Leggete l'articolo sotto su PCWeek.
E' uno scandalo!
L'interoperabilità e' uno degli obiettivi dati dalla legge (codice delle comunicazioni) ad Autorità e Ministero.
A suo tempo AIIP chiese di obbligare, come da legge, l'interoperabilità con il videotelefono di Alice con il risultato che, Telecom non apri' il servizio ma piuttosto smise di venderlo.
Sul punto c'e' una denuncia pendente in Antitrust! (o meglio dire dormiente ?)
E' uno scandalo!
E' intollerabile consentire a chi ha i 3/4 del MERCATO DELL'ACCESSO E DEI SERVIZI A LARGA BANDA di poter approfittare illegalmente delle esternalità di rete a proprio favore non consnetendo l'interoperabilità ai propri servizi.
LE NORME SULLA VOIP STABILISCONO CHE SE SI USANO NUMERI TELEFONICI ITALIANI SI DEVE INTEROPERARE
Ministero, Autorita': Ministro Gentiloni, Presidente Calabro', Presidente Catricalà, cosa deve accadere perche' interveniate ?

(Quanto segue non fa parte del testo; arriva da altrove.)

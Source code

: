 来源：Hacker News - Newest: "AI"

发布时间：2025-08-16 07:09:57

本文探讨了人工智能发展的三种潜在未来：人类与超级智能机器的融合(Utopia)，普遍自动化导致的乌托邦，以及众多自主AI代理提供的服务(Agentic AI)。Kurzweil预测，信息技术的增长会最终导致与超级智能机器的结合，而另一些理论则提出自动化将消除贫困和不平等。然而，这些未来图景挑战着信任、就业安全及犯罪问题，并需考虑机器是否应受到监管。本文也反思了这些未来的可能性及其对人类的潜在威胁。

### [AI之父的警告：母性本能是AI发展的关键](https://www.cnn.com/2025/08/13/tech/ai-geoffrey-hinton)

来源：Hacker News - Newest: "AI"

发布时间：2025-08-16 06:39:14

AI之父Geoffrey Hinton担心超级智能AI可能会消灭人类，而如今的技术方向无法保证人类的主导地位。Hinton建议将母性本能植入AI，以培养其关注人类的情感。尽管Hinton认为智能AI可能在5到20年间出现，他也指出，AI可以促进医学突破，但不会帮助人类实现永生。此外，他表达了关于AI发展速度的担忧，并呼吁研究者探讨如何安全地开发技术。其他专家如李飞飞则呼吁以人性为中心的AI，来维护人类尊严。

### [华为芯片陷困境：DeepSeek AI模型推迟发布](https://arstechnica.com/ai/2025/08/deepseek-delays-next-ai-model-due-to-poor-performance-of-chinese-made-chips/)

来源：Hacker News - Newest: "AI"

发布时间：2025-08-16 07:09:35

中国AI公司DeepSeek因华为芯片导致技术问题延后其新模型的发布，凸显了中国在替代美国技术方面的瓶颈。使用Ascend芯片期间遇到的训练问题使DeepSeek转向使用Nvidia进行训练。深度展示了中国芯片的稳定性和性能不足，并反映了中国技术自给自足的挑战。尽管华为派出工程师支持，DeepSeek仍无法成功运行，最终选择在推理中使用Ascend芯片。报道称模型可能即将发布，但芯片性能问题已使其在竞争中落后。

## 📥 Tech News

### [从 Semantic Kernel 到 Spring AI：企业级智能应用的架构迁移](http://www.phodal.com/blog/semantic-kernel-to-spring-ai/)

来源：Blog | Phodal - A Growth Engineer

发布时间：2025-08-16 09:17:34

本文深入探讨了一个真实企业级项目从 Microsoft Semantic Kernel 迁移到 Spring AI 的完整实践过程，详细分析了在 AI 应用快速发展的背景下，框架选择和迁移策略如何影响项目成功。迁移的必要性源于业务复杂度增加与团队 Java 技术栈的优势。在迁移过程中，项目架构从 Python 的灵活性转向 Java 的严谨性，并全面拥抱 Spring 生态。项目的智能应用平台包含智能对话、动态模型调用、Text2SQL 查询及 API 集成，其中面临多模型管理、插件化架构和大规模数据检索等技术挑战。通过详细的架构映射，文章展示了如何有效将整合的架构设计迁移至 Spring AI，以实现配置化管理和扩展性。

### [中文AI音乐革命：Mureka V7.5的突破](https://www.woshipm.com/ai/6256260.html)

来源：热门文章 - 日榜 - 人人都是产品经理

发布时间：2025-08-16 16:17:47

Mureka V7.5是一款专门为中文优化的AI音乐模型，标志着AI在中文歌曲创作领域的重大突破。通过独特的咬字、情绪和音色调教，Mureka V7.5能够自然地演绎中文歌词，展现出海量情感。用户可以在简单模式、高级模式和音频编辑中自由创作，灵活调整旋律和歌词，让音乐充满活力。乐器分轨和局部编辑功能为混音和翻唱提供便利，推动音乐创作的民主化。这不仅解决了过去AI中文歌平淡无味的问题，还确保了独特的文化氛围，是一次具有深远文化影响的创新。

non interoperi ? allora via i numeri!
E' UNO SCANDALO !
Da Pcweek:
È in vendita da qualche giorno il "Nuovo Videotelefono": così lo chiama Telecom per distinguerlo dal precedente, denigrato dai consumatori. Il nuovo funziona sia su rete normale (Rtg) sia (è questa la novità) su Adsl. Attenzione, però: solo su Alice Adsl e in abbinamento con Alice Voce (il Voip di Telecom). È una tipica
offerta Ip chiusa di Telecom. Il videotelefono costa 169,90 euro e ha uno schermo 640 x 480. Un punto di forza è la fluidità dell'immagine: fino a 25 frame per secondo, comunque regolabile dall'utente (per un compromesso con l'occupazione di banda e la risoluzione).
Le chiamate voce sono possibili verso tutti i telefoni, com'è ovvio; le video chiamate, invece, solo verso altri video telefoni Telecom oppure cellulari Umts di Tim. Nel primo caso costa 6 cent al minuto (fascia oraria unica): si noti che è un prezzo inferiore alla normale chiamata Telecom di fascia oraria piena. Verso cellulari, è 90 cent al minuto.
Peccato che Telecom non abbia stretto accordi per estendere l'interoperabilità delle video chiamate. Sarebbe bello poterle fare con utenti Msn, connessi a webcam, per esempio. Telecom, però, preferisce non aprire uno spiraglio nel proprio giardino recintato Ip, altrimenti creerebbe un precedente e finirebbe per concedere anche l'interoperabilità con i servizi Voip dei concorrenti.
Ad oggi, invece, è ancora impossibile fare chiamate in Voip tra numeri di Alice Voce e altri servizi Voip: la delibera Agcom dell'anno scorso, con la quale si imponeva invece a Telecom di aprire il proprio Voip, non è stata ancora applicata.